川崎重工業は6月5日、新形状のLNG(液化天然ガス)運搬船用モス型LNGタンクを開発し、基本承認(AiP:Approval in Principle)を日本海事協会(NK)、アメリカ船級協会(ABS)、DNV GLの3機関より取得したと発表した。
世界の主要な船級協会の中でも優れた技術と実績を誇る3社より基本承認を取得したことで、新形状のモス型LNGタンクの信頼性と実現性の高さが証明された。
基本承認を取得した新形状のモス型LNGタンクは、従来の真球形状のモス型LNGタンクの円形の垂直断面を正方形に近づけるように変形させ、船体とタンクとの隙間を減らすことで、モス型LNGタンクの特長である優れた耐スロッシング(液揺れ)性や建造中・就航後の検査の容易性はそのままに、容積効率の向上を実現している。
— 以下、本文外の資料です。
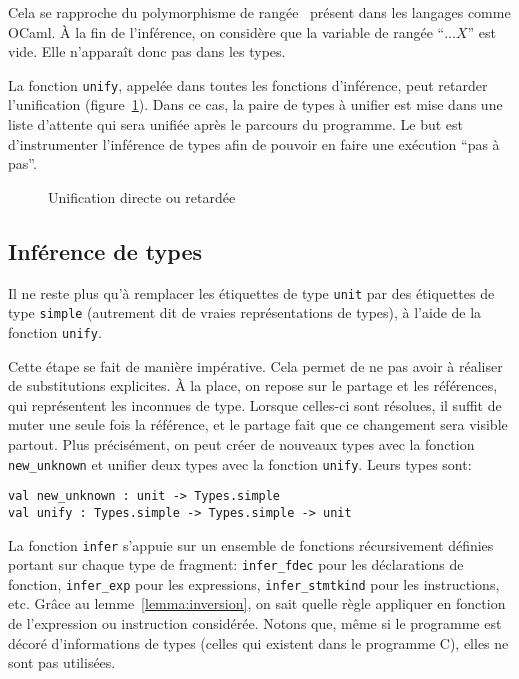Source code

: Cela se rapproche du polymorphisme de rangée~\cite{ocamlObjects} présent dans
les langages comme OCaml. À la fin de l'inférence, on considère que la variable
de rangée \enquote{$…X$} est vide. Elle n'apparaît donc pas dans les types.



La fonction \texttt{unify}, appelée dans toutes les fonctions d'inférence, peut
retarder l'unification (figure~\ref{fig:implem-lazy}). Dans ce cas, la paire de
types à unifier est mise dans une liste d'attente qui sera unifiée après le
parcours du programme. Le but est d'instrumenter l'inférence de types afin de
pouvoir en faire une exécution \enquote{pas à pas}.

\begin{figure}


\caption{Unification directe ou retardée}
\label{fig:implem-lazy}
\end{figure}

\subsection*{Inférence de types}

Il ne reste plus qu'à remplacer les étiquettes de type \texttt{unit} par des
étiquettes de type \texttt{simple} (autrement dit de vraies représentations de
types), à l'aide de la fonction \texttt{unify}.

Cette étape se fait de manière impérative. Cela permet de ne pas avoir à
réaliser de substitutions explicites. À la place, on repose sur le partage et
les références, qui représentent les inconnues de type. Lorsque celles-ci sont
résolues, il suffit de muter une seule fois la référence, et le partage fait que
ce changement sera visible partout. Plus précisément, on peut créer de nouveaux
types avec la fonction \texttt{new\_unknown} et unifier deux types avec la
fonction \texttt{unify}. Leurs types sont:

\begin{verbatim}
val new_unknown : unit -> Types.simple
val unify : Types.simple -> Types.simple -> unit
\end{verbatim}

La fonction \texttt{infer} s'appuie sur un ensemble de fonctions récursivement
définies portant sur chaque type de fragment: \texttt{infer\_fdec} pour les
déclarations de fonction, \texttt{infer\_exp} pour les expressions,
\texttt{infer\_stmtkind} pour les instructions, etc. Grâce au
lemme~\ref{lemma:inversion}, on sait quelle règle appliquer en fonction de
l'expression ou instruction considérée. Notons que, même si le programme
\newspeak est décoré d'informations de types (celles qui existent dans le
programme C), elles ne sont pas utilisées.

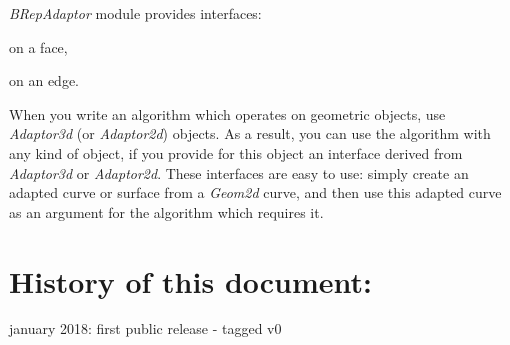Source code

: {\itshape B\+Rep\+Adaptor} module provides interfaces\+:
\begin{DoxyItemize}
\item on a face,
\item on an edge.
\end{DoxyItemize}

When you write an algorithm which operates on geometric objects, use {\itshape Adaptor3d} (or {\itshape Adaptor2d}) objects. As a result, you can use the algorithm with any kind of object, if you provide for this object an interface derived from {\itshape Adaptor3d} or {\itshape Adaptor2d}. These interfaces are easy to use\+: simply create an adapted curve or surface from a {\itshape Geom2d} curve, and then use this adapted curve as an argument for the algorithm which requires it.\hypertarget{occt_user_guides__modeling_data_occt_modat_history}{}\section{History of this document\+:}\label{occt_user_guides__modeling_data_occt_modat_history}
january 2018\+: first public release -\/ tagged v0 
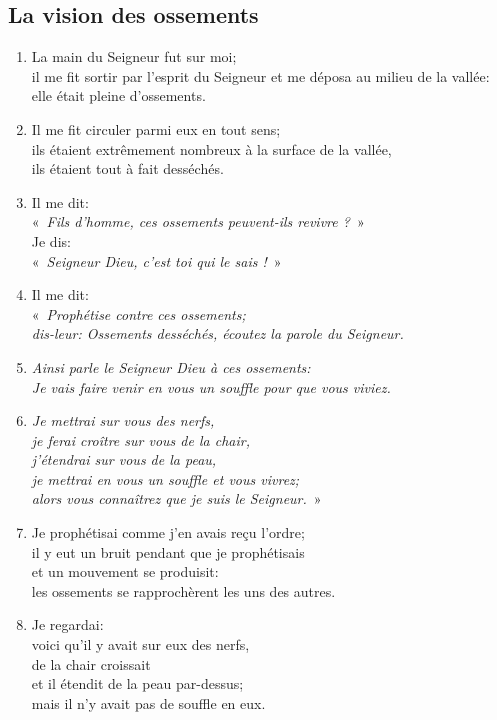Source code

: \documentclass[12pt,a4paper,titlepage]{article}
\def \pslabelsep{0.2em} %
\def \psleftmargin{0em} %
\begin{document}
\subsection*{La vision des ossements}
\begin{enumerate}[leftmargin=\psleftmargin, labelsep = \pslabelsep, label={\arabic*}, font=\color{\pscolor}\small\textsuperscript, parsep=0em, itemsep=0em, topsep=0em ]
\item La main du Seigneur fut sur moi; \\ il me fit sortir par l’esprit du Seigneur et me déposa au milieu de la vallée: \\ elle était pleine d’ossements.
\item Il me fit circuler parmi eux en tout sens; \\ ils étaient extrêmement nombreux à la surface de la vallée, \\ ils étaient tout à fait desséchés.
\item Il me dit: \\ \decalage «~\textit{Fils d’homme, ces ossements peuvent-ils revivre ?}~» \\ Je dis: \\
\decalage «~\textit{Seigneur Dieu, c’est toi qui le sais !}~»
\item Il me dit: \\ \decalage «~\textit{Prophétise contre ces ossements; \\ \decalage dis-leur: Ossements desséchés, écoutez la parole du Seigneur.}
\item \decalage \textit{Ainsi parle le Seigneur Dieu à ces ossements: \\ \decalage Je vais faire venir en vous un souffle pour que vous viviez.}
\item \decalage \textit{Je mettrai sur vous des nerfs, \\ \decalage je ferai croître sur vous de la chair, \\ \decalage j’étendrai sur vous de la peau, \\ \decalage je mettrai en vous un souffle et vous vivrez; \\ \decalage alors vous connaîtrez que je suis le Seigneur.}~»
\item Je prophétisai comme j’en avais reçu l’ordre; \\ il y eut un bruit pendant que je prophétisais \\ et un mouvement se produisit: \\ les ossements se rapprochèrent les uns des autres.
\item Je regardai: \\ voici qu’il y avait sur eux des nerfs, \\ de la chair croissait \\ et il étendit de la peau par-dessus; \\ mais il n’y avait pas de souffle en eux.\verseSpace

\end{enumerate}
\end{document}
新形状のモス型LNGタンクは、従来の15万5000立方m型LNG運搬船に搭載されている真球タンクと比較し、タンク幅および長さを変更せず、積載容量を約15%増加し、総容量18万立方mのLNGを貯蔵し、新パナマ運河も通峡可能なLNG運搬船を実現する。
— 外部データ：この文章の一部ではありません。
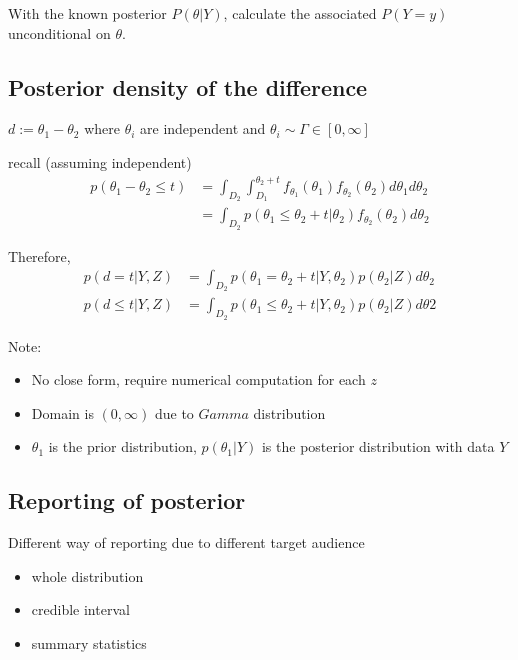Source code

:    With the known posterior $P(\theta|Y)$,
    calculate the associated $P(Y=y)$ unconditional on
    $\theta$.

    \subsection{Posterior density of the difference}
    $d := \theta_1 - \theta_2$ where $\theta_i$ are
    independent and $\theta_i \sim \Gamma \in[0, \infty]$

    recall (assuming independent)
    \begin{align*}
        p(\theta_1 - \theta_2 \leq t) &= \int_{D_2}
        \int_{D_1}^{\theta_2 + t} f_{\theta_1}(\theta_1) f_{\theta_2}
        (\theta_2) d\theta_1 d\theta_2\\
                                      &= \int_{D_2}
                                      p(\theta_1 \leq
                                      \theta_2 + t |
                                      \theta_2)
                                      f_{\theta_2}(\theta_2)d\theta_2
    \end{align*}

    Therefore,
    \begin{align*}
        p(d = t|Y, Z) &= \int_{D_2}
        p(\theta_1 = \theta_2+t|Y, \theta_2)p(\theta_2|Z)d\theta_2\\
        p(d \leq t |Y, Z) &= \int_{D_2} p(\theta_1 \leq \theta_2
        + t |Y, \theta_2) p(\theta_2|Z) d\theta2
    \end{align*}

    Note:
    \begin{itemize}
        \item No close form, require numerical computation for each $z$
        \item Domain is $(0, \infty)$ due to $Gamma$ distribution
        \item $\theta_1$ is the prior distribution,
            $p(\theta_1|Y)$ is the posterior distribution with data $Y$
    \end{itemize}


    \subsection{Reporting of posterior}
    Different way of reporting due to different target
    audience

    \begin{itemize}
        \item whole distribution
        \item credible interval
        \item summary statistics
    \end{itemize}

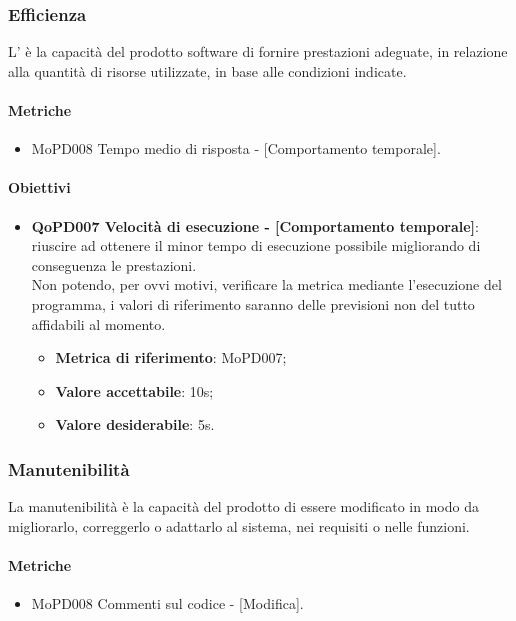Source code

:\documentclass[../piano-di-qualifica.tex]{subfiles}
\begin{document}
\subsubsection{Efficienza}%
\label{sub:efficienza}
L' è la capacità del prodotto software di fornire prestazioni adeguate, in relazione alla quantità di
risorse utilizzate, in base alle condizioni indicate.

\paragraph{Metriche}
\label{sub:metriche}
\begin{itemize}
    \item MoPD008 Tempo medio di risposta - [Comportamento temporale].
\end{itemize}

\paragraph{Obiettivi}
\label{sub:obiettivi}
\begin{itemize}
    \item \textbf{QoPD007 Velocità di esecuzione - [Comportamento temporale]}: riuscire ad ottenere il minor tempo di esecuzione possibile migliorando di conseguenza le prestazioni.
    \\ Non potendo, per ovvi motivi, verificare la metrica mediante l'esecuzione del programma, i valori di riferimento saranno delle previsioni non del tutto affidabili al momento.
        \begin{itemize}
            \item \textbf{Metrica di riferimento}: MoPD007;
            \item \textbf{Valore accettabile}: 10s;
            \item \textbf{Valore desiderabile}: 5s.
        \end{itemize}
\end{itemize}

\subsubsection{Manutenibilità}%
\label{sub:manutenibilita}
La manutenibilità è la capacità del prodotto di essere modificato in modo da migliorarlo, correggerlo o adattarlo al sistema, nei requisiti o nelle funzioni.

\paragraph{Metriche}
\label{sub:metriche}
\begin{itemize}
    \item MoPD008 Commenti sul codice - [Modifica].
\end{itemize}
\end{document}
従来のストレッチ球形タンクと比較し、タンクの高さを低く抑えることで、船橋からの視界や船体の復原性(船が傾いた際、元の姿勢に戻ろうとする性質)が向上している。
従来のモス型LNGタンクと同じIMO独立タンクtypeBに分類され、従来の構造解析をベースに新たに確立した強度評価手法を用いた精密な構造解析の実施により、高い信頼性を確保している。
さらに、タンクを構成しているアルミ合金製パネルが球面殻であることから、船体動揺により生じるスロッシングの影響をほとんど受けず、積み付け制限を必要としない、などの特徴を備えている。